**Your goal:** A single number is needed: how many lines of the data below contain "information".

---------------

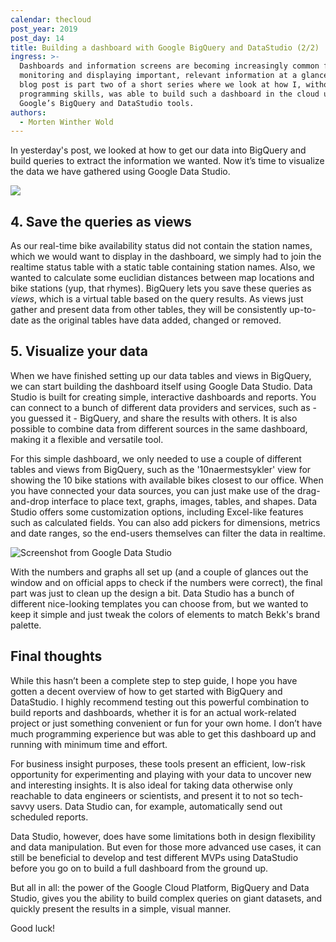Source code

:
 ```yaml
---
calendar: thecloud
post_year: 2019
post_day: 14
title: Building a dashboard with Google BigQuery and DataStudio (2/2)
ingress: >-
  Dashboards and information screens are becoming increasingly common for
  monitoring and displaying important, relevant information at a glance. This
  blog post is part two of a short series where we look at how I, without much
  programming skills, was able to build such a dashboard in the cloud using
  Google’s BigQuery and DataStudio tools.
authors:
  - Morten Winther Wold
---
```

In yesterday's post, we looked at how to get our data into BigQuery and build queries to extract the information we wanted. Now it’s time to visualize the data we have gathered using Google Data Studio.

![](/assets/dashboard.png)

## 4. Save the queries as views

As our real-time bike availability status did not contain the station names, which we would want to display in the dashboard, we simply had to join the realtime status table with a static table containing station names. Also, we wanted to calculate some euclidian distances between map locations and bike stations (yup, that rhymes). BigQuery lets you save these queries as _views_, which is a virtual table based on the query results. As views just gather and present data from other tables, they will be consistently up-to-date as the original tables have data added, changed or removed.

## 5. Visualize your data

When we have finished setting up our data tables and views in BigQuery, we can start building the dashboard itself using Google Data Studio. Data Studio is built for creating simple, interactive dashboards and reports. You can connect to a bunch of different data providers and services, such as - you guessed it - BigQuery, and share the results with others. It is also possible to combine data from different sources in the same dashboard, making it a flexible and versatile tool. 

For this simple dashboard, we only needed to use a couple of different tables and views from BigQuery, such as the '10naermestsykler' view for showing the 10 bike stations with available bikes closest to our office. When you have connected your data sources, you can just make use of the drag-and-drop interface to place text, graphs, images, tables, and shapes. Data Studio offers some customization options, including Excel-like features such as calculated fields. You can also add pickers for dimensions, metrics and date ranges, so the end-users themselves can filter the data in realtime.

![Screenshot from Google Data Studio](/assets/datastudio_screen.png)

With the numbers and graphs all set up (and a couple of glances out the window and on official apps to check if the numbers were correct), the final part was just to clean up the design a bit. Data Studio has a bunch of different nice-looking templates you can choose from, but we wanted to keep it simple and just tweak the colors of elements to match Bekk's brand palette.

## Final thoughts

While this hasn’t been a complete step to step guide, I hope you have gotten a decent overview of how to get started with BigQuery and DataStudio. I highly recommend testing out this powerful combination to build reports and dashboards, whether it is for an actual work-related project or just something convenient or fun for your own home. I don’t have much programming experience but was able to get this dashboard up and running with minimum time and effort.

For business insight purposes, these tools present an efficient, low-risk opportunity for experimenting and playing with your data to uncover new and interesting insights. It is also ideal for taking data otherwise only reachable to  data engineers or scientists, and present it to not so tech-savvy users. Data Studio can, for example, automatically send out scheduled reports.

Data Studio, however, does have some limitations both in design flexibility and data manipulation. But even for those more advanced use cases, it can still be beneficial to develop and test different MVPs using DataStudio before you go on to build a full dashboard from the ground up.

But all in all: the power of the Google Cloud Platform, BigQuery and Data Studio, gives you the ability to build complex queries on giant datasets, and quickly present the results in a simple, visual manner.

Good luck!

---------------

**Response to the task:** 3